# MAHI MAHI ??????



## Budbaptist (Jan 11, 2008)

Would love to target Mahi and was wondering at what time of year would it be possible in the 15-20 mile range and then 20-30 mile range out of Destin? Thanks ahead of time.


----------



## ltsheets (Mar 31, 2009)

i second this question. i'm excited about my first chance at mahi-mahi when the time is right


----------



## jewfish (Dec 4, 2007)

20-30 is a good range. Look for floating debris like boards, crab pot buoys or weed patchs. Most of the fish you are going to find aren't going to be bigger than 5 lbs. I like using a light spinning rods and small live baits.


----------



## 69Viking (Oct 30, 2008)

Great to see another Nautic Star owner out of Destin, see you on the water! I've always had my best luck with Mahi Mahi fishing the tide line when I can find it.
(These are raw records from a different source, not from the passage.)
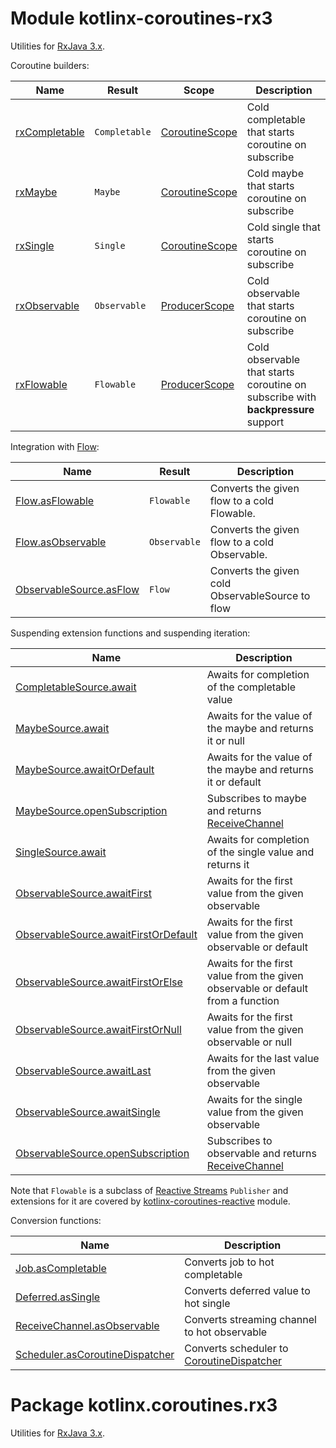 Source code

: # Module kotlinx-coroutines-rx3

Utilities for [RxJava 3.x](https://github.com/ReactiveX/RxJava).

Coroutine builders:

| **Name**        | **Result**                              | **Scope**        | **Description**
| --------------- | --------------------------------------- | ---------------- | ---------------
| [rxCompletable] | `Completable`                           | [CoroutineScope] | Cold completable that starts coroutine on subscribe
| [rxMaybe]       | `Maybe`                                 | [CoroutineScope] | Cold maybe that starts coroutine on subscribe
| [rxSingle]      | `Single`                                | [CoroutineScope] | Cold single that starts coroutine on subscribe
| [rxObservable]  | `Observable`                            | [ProducerScope]  | Cold observable that starts coroutine on subscribe
| [rxFlowable]    | `Flowable`                              | [ProducerScope]  | Cold observable that starts coroutine on subscribe with **backpressure** support 

Integration with [Flow]:

| **Name**                   | **Result**      | **Description**
| ---------------            | --------------  | ---------------
| [Flow.asFlowable]          | `Flowable`      | Converts the given flow to a cold Flowable.
| [Flow.asObservable]        | `Observable`    | Converts the given flow to a cold Observable.
| [ObservableSource.asFlow]  | `Flow`          | Converts the given cold ObservableSource to flow

Suspending extension functions and suspending iteration:

| **Name** | **Description**
| -------- | ---------------
| [CompletableSource.await][io.reactivex.CompletableSource.await] | Awaits for completion of the completable value 
| [MaybeSource.await][io.reactivex.MaybeSource.await] | Awaits for the value of the maybe and returns it or null 
| [MaybeSource.awaitOrDefault][io.reactivex.MaybeSource.awaitOrDefault] | Awaits for the value of the maybe and returns it or default 
| [MaybeSource.openSubscription][io.reactivex.MaybeSource.openSubscription] | Subscribes to maybe and returns [ReceiveChannel] 
| [SingleSource.await][io.reactivex.SingleSource.await] | Awaits for completion of the single value and returns it 
| [ObservableSource.awaitFirst][io.reactivex.ObservableSource.awaitFirst] | Awaits for the first value from the given observable
| [ObservableSource.awaitFirstOrDefault][io.reactivex.ObservableSource.awaitFirstOrDefault] | Awaits for the first value from the given observable or default
| [ObservableSource.awaitFirstOrElse][io.reactivex.ObservableSource.awaitFirstOrElse] | Awaits for the first value from the given observable or default from a function
| [ObservableSource.awaitFirstOrNull][io.reactivex.ObservableSource.awaitFirstOrNull] | Awaits for the first value from the given observable or null
| [ObservableSource.awaitLast][io.reactivex.ObservableSource.awaitFirst] | Awaits for the last value from the given observable
| [ObservableSource.awaitSingle][io.reactivex.ObservableSource.awaitSingle] | Awaits for the single value from the given observable
| [ObservableSource.openSubscription][io.reactivex.ObservableSource.openSubscription] | Subscribes to observable and returns [ReceiveChannel] 

Note that `Flowable` is a subclass of [Reactive Streams](https://www.reactive-streams.org)
`Publisher` and extensions for it are covered by
[kotlinx-coroutines-reactive](../kotlinx-coroutines-reactive) module.

Conversion functions:

| **Name** | **Description**
| -------- | ---------------
| [Job.asCompletable][kotlinx.coroutines.Job.asCompletable] | Converts job to hot completable
| [Deferred.asSingle][kotlinx.coroutines.Deferred.asSingle] | Converts deferred value to hot single
| [ReceiveChannel.asObservable][kotlinx.coroutines.channels.ReceiveChannel.asObservable] | Converts streaming channel to hot observable
| [Scheduler.asCoroutineDispatcher][io.reactivex.Scheduler.asCoroutineDispatcher] | Converts scheduler to [CoroutineDispatcher]

<!--- MODULE kotlinx-coroutines-core -->
<!--- INDEX kotlinx.coroutines -->
[CoroutineScope]: https://kotlin.github.io/kotlinx.coroutines/kotlinx-coroutines-core/kotlinx.coroutines/-coroutine-scope/index.html
[CoroutineDispatcher]: https://kotlin.github.io/kotlinx.coroutines/kotlinx-coroutines-core/kotlinx.coroutines/-coroutine-dispatcher/index.html
<!--- INDEX kotlinx.coroutines.channels -->
[ProducerScope]: https://kotlin.github.io/kotlinx.coroutines/kotlinx-coroutines-core/kotlinx.coroutines.channels/-producer-scope/index.html
[ReceiveChannel]: https://kotlin.github.io/kotlinx.coroutines/kotlinx-coroutines-core/kotlinx.coroutines.channels/-receive-channel/index.html
<!--- INDEX kotlinx.coroutines.flow -->
[Flow]: https://kotlin.github.io/kotlinx.coroutines/kotlinx-coroutines-core/kotlinx.coroutines.flow/-flow/index.html
<!--- MODULE kotlinx-coroutines-rx3 -->
<!--- INDEX kotlinx.coroutines.rx3 -->
[rxCompletable]: https://kotlin.github.io/kotlinx.coroutines/kotlinx-coroutines-rx3/kotlinx.coroutines.rx3/rx-completable.html
[rxMaybe]: https://kotlin.github.io/kotlinx.coroutines/kotlinx-coroutines-rx3/kotlinx.coroutines.rx3/rx-maybe.html
[rxSingle]: https://kotlin.github.io/kotlinx.coroutines/kotlinx-coroutines-rx3/kotlinx.coroutines.rx3/rx-single.html
[rxObservable]: https://kotlin.github.io/kotlinx.coroutines/kotlinx-coroutines-rx3/kotlinx.coroutines.rx3/rx-observable.html
[rxFlowable]: https://kotlin.github.io/kotlinx.coroutines/kotlinx-coroutines-rx3/kotlinx.coroutines.rx3/rx-flowable.html
[Flow.asFlowable]: https://kotlin.github.io/kotlinx.coroutines/kotlinx-coroutines-rx3/kotlinx.coroutines.rx3/kotlinx.coroutines.flow.-flow/as-flowable.html
[Flow.asObservable]: https://kotlin.github.io/kotlinx.coroutines/kotlinx-coroutines-rx3/kotlinx.coroutines.rx3/kotlinx.coroutines.flow.-flow/as-observable.html
[ObservableSource.asFlow]: https://kotlin.github.io/kotlinx.coroutines/kotlinx-coroutines-rx3/kotlinx.coroutines.rx3/io.reactivex.-observable-source/as-flow.html
[io.reactivex.CompletableSource.await]: https://kotlin.github.io/kotlinx.coroutines/kotlinx-coroutines-rx3/kotlinx.coroutines.rx3/io.reactivex.-completable-source/await.html
[io.reactivex.MaybeSource.await]: https://kotlin.github.io/kotlinx.coroutines/kotlinx-coroutines-rx3/kotlinx.coroutines.rx3/io.reactivex.-maybe-source/await.html
[io.reactivex.MaybeSource.awaitOrDefault]: https://kotlin.github.io/kotlinx.coroutines/kotlinx-coroutines-rx3/kotlinx.coroutines.rx3/io.reactivex.-maybe-source/await-or-default.html
[io.reactivex.MaybeSource.openSubscription]: https://kotlin.github.io/kotlinx.coroutines/kotlinx-coroutines-rx3/kotlinx.coroutines.rx3/io.reactivex.-maybe-source/open-subscription.html
[io.reactivex.SingleSource.await]: https://kotlin.github.io/kotlinx.coroutines/kotlinx-coroutines-rx3/kotlinx.coroutines.rx3/io.reactivex.-single-source/await.html
[io.reactivex.ObservableSource.awaitFirst]: https://kotlin.github.io/kotlinx.coroutines/kotlinx-coroutines-rx3/kotlinx.coroutines.rx3/io.reactivex.-observable-source/await-first.html
[io.reactivex.ObservableSource.awaitFirstOrDefault]: https://kotlin.github.io/kotlinx.coroutines/kotlinx-coroutines-rx3/kotlinx.coroutines.rx3/io.reactivex.-observable-source/await-first-or-default.html
[io.reactivex.ObservableSource.awaitFirstOrElse]: https://kotlin.github.io/kotlinx.coroutines/kotlinx-coroutines-rx3/kotlinx.coroutines.rx3/io.reactivex.-observable-source/await-first-or-else.html
[io.reactivex.ObservableSource.awaitFirstOrNull]: https://kotlin.github.io/kotlinx.coroutines/kotlinx-coroutines-rx3/kotlinx.coroutines.rx3/io.reactivex.-observable-source/await-first-or-null.html
[io.reactivex.ObservableSource.awaitSingle]: https://kotlin.github.io/kotlinx.coroutines/kotlinx-coroutines-rx3/kotlinx.coroutines.rx3/io.reactivex.-observable-source/await-single.html
[io.reactivex.ObservableSource.openSubscription]: https://kotlin.github.io/kotlinx.coroutines/kotlinx-coroutines-rx3/kotlinx.coroutines.rx3/io.reactivex.-observable-source/open-subscription.html
[kotlinx.coroutines.Job.asCompletable]: https://kotlin.github.io/kotlinx.coroutines/kotlinx-coroutines-rx3/kotlinx.coroutines.rx3/kotlinx.coroutines.-job/as-completable.html
[kotlinx.coroutines.Deferred.asSingle]: https://kotlin.github.io/kotlinx.coroutines/kotlinx-coroutines-rx3/kotlinx.coroutines.rx3/kotlinx.coroutines.-deferred/as-single.html
[kotlinx.coroutines.channels.ReceiveChannel.asObservable]: https://kotlin.github.io/kotlinx.coroutines/kotlinx-coroutines-rx3/kotlinx.coroutines.rx3/kotlinx.coroutines.channels.-receive-channel/as-observable.html
[io.reactivex.Scheduler.asCoroutineDispatcher]: https://kotlin.github.io/kotlinx.coroutines/kotlinx-coroutines-rx3/kotlinx.coroutines.rx3/io.reactivex.-scheduler/as-coroutine-dispatcher.html
<!--- END -->

# Package kotlinx.coroutines.rx3

Utilities for [RxJava 3.x](https://github.com/ReactiveX/RxJava).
Usually I'll be running to a spot 10-20 miles offshore when I run across it and decide to troll my king rig with a cigar minnow for a while. Once you find them you can catch a few in a very short period of time. Other than that anything floating in the water offshore can produce Mahi Mahi, it won't be long now, just keep the sunny warm days a coming!


----------



## Captain Woody Woods (Oct 2, 2007)

um if you wanna run to green canyon they are there right now....otherwise, you gotta wait another month or so at the least.


----------



## Heller High Water (Nov 1, 2007)

Yea, it will be another month before they show in good numbers. You can catch bigger ones, but be willing to put in the time!


----------



## Magic236 (Oct 1, 2007)

It has been a long time since I've caught a dorado north of 20 lbs inside 30 miles.I guess it due to fishing pressure.June is a great month to fish the grass lines and grassislands. Throughout the summer dorado will hang around most anything floating. The little guys are alot of fun on light spinning rods. An 8-10 lbs one really is a handful on 12# spinning.


----------



## chasintales (Sep 29, 2007)

The Mahi really start to show up in May like everyone has said. The further out, the bigger they are. I have seen them 10 miles out on floating wood. Last year with all the ugly water, we managed to catch quite a few inside the edge on big weed lines. They were all pretty small, but there was a keeper every so often. I can't wait for some good blue water and a big rip or weed line. I think I am going home and working on the trolling gear tonight.

Chris


----------